Saved entries
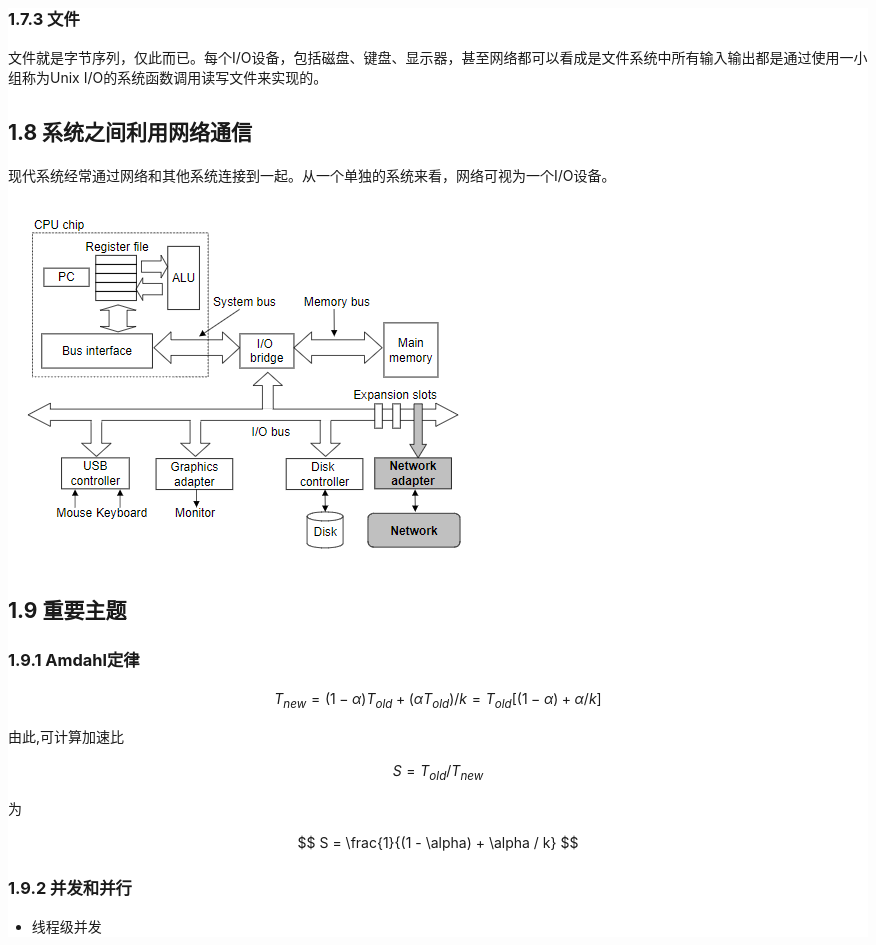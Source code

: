 ### 1.7.3 文件

文件就是字节序列，仅此而已。每个I/O设备，包括磁盘、键盘、显示器，甚至网络都可以看成是文件系统中所有输入输出都是通过使用一小组称为Unix I/O的系统函数调用读写文件来实现的。

## 1.8 系统之间利用网络通信

现代系统经常通过网络和其他系统连接到一起。从一个单独的系统来看，网络可视为一个I/O设备。

![](images\ch01\网络也是一种IO设备.jpg)

## 1.9 重要主题

### 1.9.1 Amdahl定律

$$
T_{new} = (1 - \alpha)T_{old} + (\alpha T_{old}) / k = T_{old} [(1 - \alpha) + \alpha / k]
$$

由此,可计算加速比

$$
S = T_{old}/T_{new}
$$

为

$$
S = \frac{1}{(1 - \alpha) + \alpha / k}
$$

### 1.9.2 并发和并行

* 线程级并发
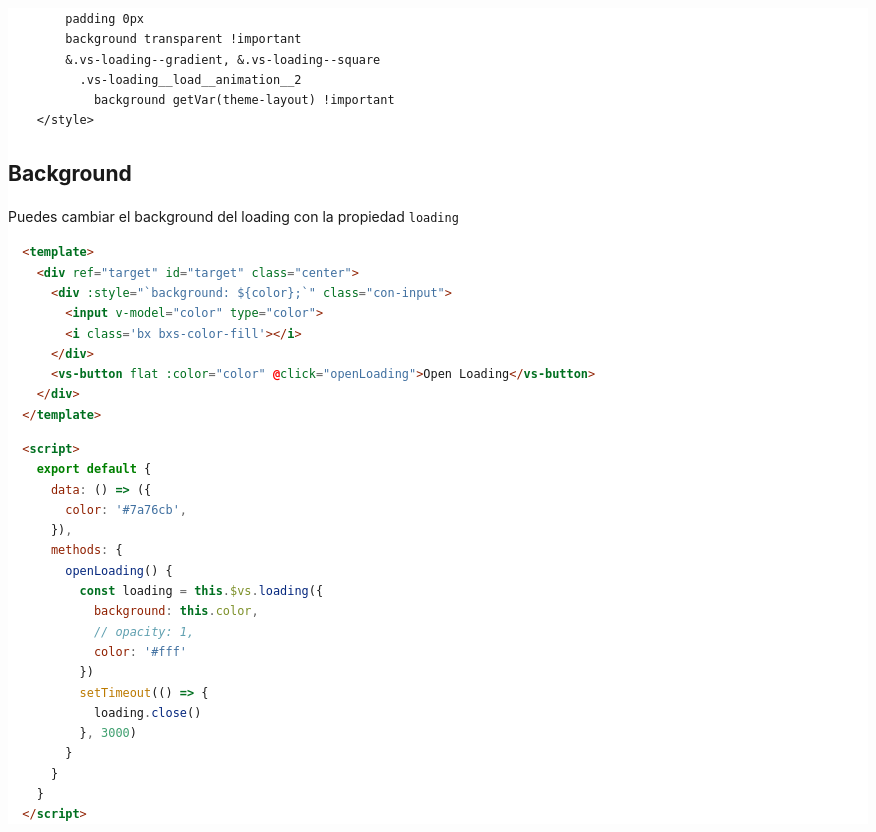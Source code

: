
   ```stylus
          padding 0px
          background transparent !important
          &.vs-loading--gradient, &.vs-loading--square
            .vs-loading__load__animation__2
              background getVar(theme-layout) !important
      </style>
  ```

</div>

</card>

<card>

## Background

Puedes cambiar el background del loading con la propiedad `loading`

<div slot="example">
  <Loading-background />
</div>

<div slot="template">

  ```html
    <template>
      <div ref="target" id="target" class="center">
        <div :style="`background: ${color};`" class="con-input">
          <input v-model="color" type="color">
          <i class='bx bxs-color-fill'></i>
        </div>
        <vs-button flat :color="color" @click="openLoading">Open Loading</vs-button>
      </div>
    </template>
  ```

</div>

<div slot="script">

  ```html
    <script>
      export default {
        data: () => ({
          color: '#7a76cb',
        }),
        methods: {
          openLoading() {
            const loading = this.$vs.loading({
              background: this.color,
              // opacity: 1,
              color: '#fff'
            })
            setTimeout(() => {
              loading.close()
            }, 3000)
          }
        }
      }
    </script>
  ```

__REQUIRED ACTION__
An exact copy of the entries above is required, with the pictures left out.

__FINISHED TASK__
Source code

: ### 1.7.3 文件

文件就是字节序列，仅此而已。每个I/O设备，包括磁盘、键盘、显示器，甚至网络都可以看成是文件系统中所有输入输出都是通过使用一小组称为Unix I/O的系统函数调用读写文件来实现的。

## 1.8 系统之间利用网络通信

现代系统经常通过网络和其他系统连接到一起。从一个单独的系统来看，网络可视为一个I/O设备。

![](images\ch01\网络也是一种IO设备.jpg)

## 1.9 重要主题

### 1.9.1 Amdahl定律

$$
T_{new} = (1 - \alpha)T_{old} + (\alpha T_{old}) / k = T_{old} [(1 - \alpha) + \alpha / k]
$$

由此,可计算加速比

$$
S = T_{old}/T_{new}
$$

为

$$
S = \frac{1}{(1 - \alpha) + \alpha / k}
$$

### 1.9.2 并发和并行

* 线程级并发
Source code

:
   ```stylus
          padding 0px
          background transparent !important
          &.vs-loading--gradient, &.vs-loading--square
            .vs-loading__load__animation__2
              background getVar(theme-layout) !important
      </style>
  ```

</div>

</card>

<card>

## Background

Puedes cambiar el background del loading con la propiedad `loading`

<div slot="example">
  <Loading-background />
</div>

<div slot="template">

  ```html
    <template>
      <div ref="target" id="target" class="center">
        <div :style="`background: ${color};`" class="con-input">
          <input v-model="color" type="color">
          <i class='bx bxs-color-fill'></i>
        </div>
        <vs-button flat :color="color" @click="openLoading">Open Loading</vs-button>
      </div>
    </template>
  ```

</div>

<div slot="script">

  ```html
    <script>
      export default {
        data: () => ({
          color: '#7a76cb',
        }),
        methods: {
          openLoading() {
            const loading = this.$vs.loading({
              background: this.color,
              // opacity: 1,
              color: '#fff'
            })
            setTimeout(() => {
              loading.close()
            }, 3000)
          }
        }
      }
    </script>
  ```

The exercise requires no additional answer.